Work task :: From the data below, set down exactly the lines between the one holding "MBAM on a remote computer" and the one holding "use this capability</strong></p></td>", inclusive, and no others.

Data provided ::

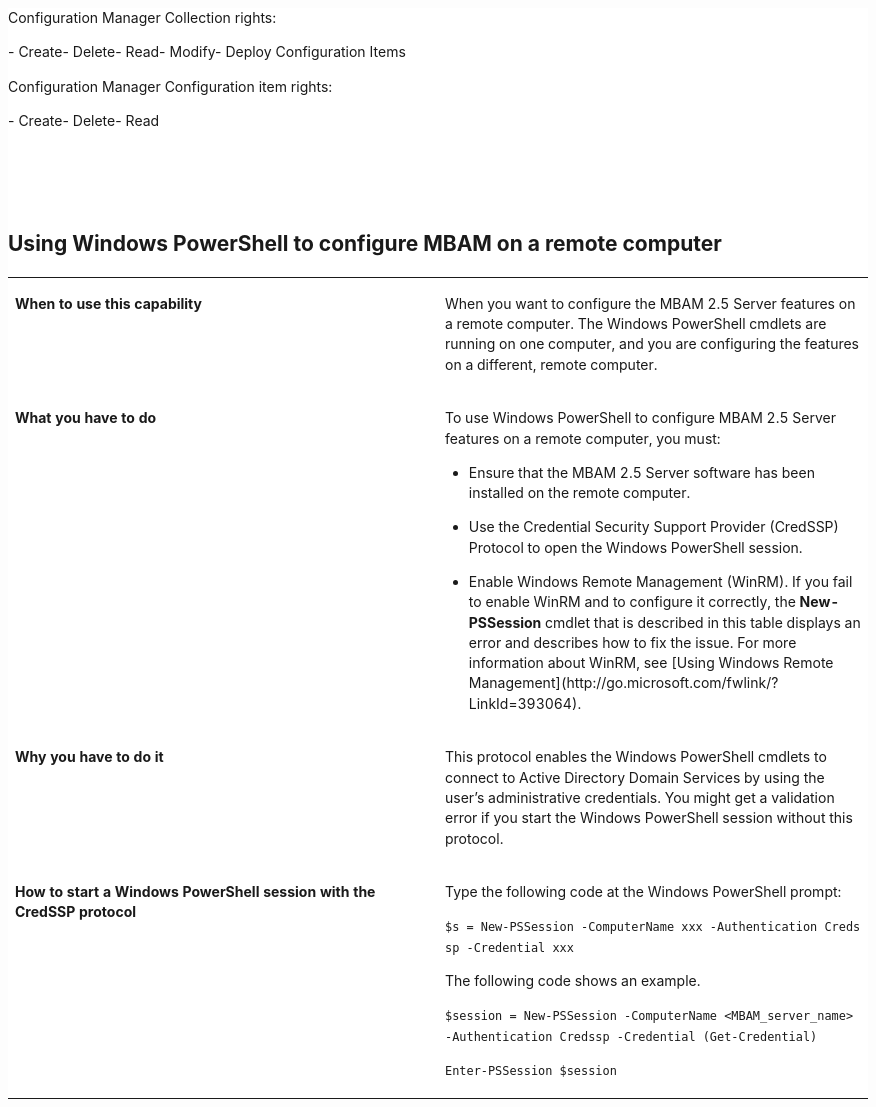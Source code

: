 </tr>
<tr class="even">
<td align="left"><p>Configuration Manager Collection rights:</p></td>
<td align="left"><p>- Create- Delete- Read- Modify- Deploy Configuration Items</p></td>
</tr>
<tr class="odd">
<td align="left"><p>Configuration Manager Configuration item rights:</p></td>
<td align="left"><p>- Create- Delete- Read</p></td>
</tr>
</tbody>
</table>
<p> </p>
<p></p></td>
</tr>
</tbody>
</table>

 

## <a href="" id="bkmk-remote-config"></a>Using Windows PowerShell to configure MBAM on a remote computer


<table>
<colgroup>
<col width="50%" />
<col width="50%" />
</colgroup>
<tbody>
<tr class="odd">
<td align="left"><p><strong>When to use this capability</strong></p></td>
<td align="left"><p>When you want to configure the MBAM 2.5 Server features on a remote computer. The Windows PowerShell cmdlets are running on one computer, and you are configuring the features on a different, remote computer.</p></td>
</tr>
<tr class="even">
<td align="left"><p><strong>What you have to do</strong></p></td>
<td align="left"><p>To use Windows PowerShell to configure MBAM 2.5 Server features on a remote computer, you must:</p>
<ul>
<li><p>Ensure that the MBAM 2.5 Server software has been installed on the remote computer.</p></li>
<li><p>Use the Credential Security Support Provider (CredSSP) Protocol to open the Windows PowerShell session.</p></li>
<li><p>Enable Windows Remote Management (WinRM). If you fail to enable WinRM and to configure it correctly, the <strong>New-PSSession</strong> cmdlet that is described in this table displays an error and describes how to fix the issue. For more information about WinRM, see [Using Windows Remote Management](http://go.microsoft.com/fwlink/?LinkId=393064).</p></li>
</ul></td>
</tr>
<tr class="odd">
<td align="left"><p><strong>Why you have to do it</strong></p></td>
<td align="left"><p>This protocol enables the Windows PowerShell cmdlets to connect to Active Directory Domain Services by using the user’s administrative credentials. You might get a validation error if you start the Windows PowerShell session without this protocol.</p></td>
</tr>
<tr class="even">
<td align="left"><p><strong>How to start a Windows PowerShell session with the CredSSP protocol</strong></p></td>
<td align="left"><p>Type the following code at the Windows PowerShell prompt:</p>
<p><code>$s = New-PSSession -ComputerName xxx -Authentication Credssp -Credential xxx</code></p>
<p>The following code shows an example.</p>
<p><code>$session = New-PSSession -ComputerName &lt;MBAM_server_name&gt; -Authentication Credssp -Credential (Get-Credential)</code></p>
<p><code>Enter-PSSession $session</code></p></td>
</tr>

Reply to the task ::
## <a href="" id="bkmk-remote-config"></a>Using Windows PowerShell to configure MBAM on a remote computer


<table>
<colgroup>
<col width="50%" />
<col width="50%" />
</colgroup>
<tbody>
<tr class="odd">
<td align="left"><p><strong>When to use this capability</strong></p></td>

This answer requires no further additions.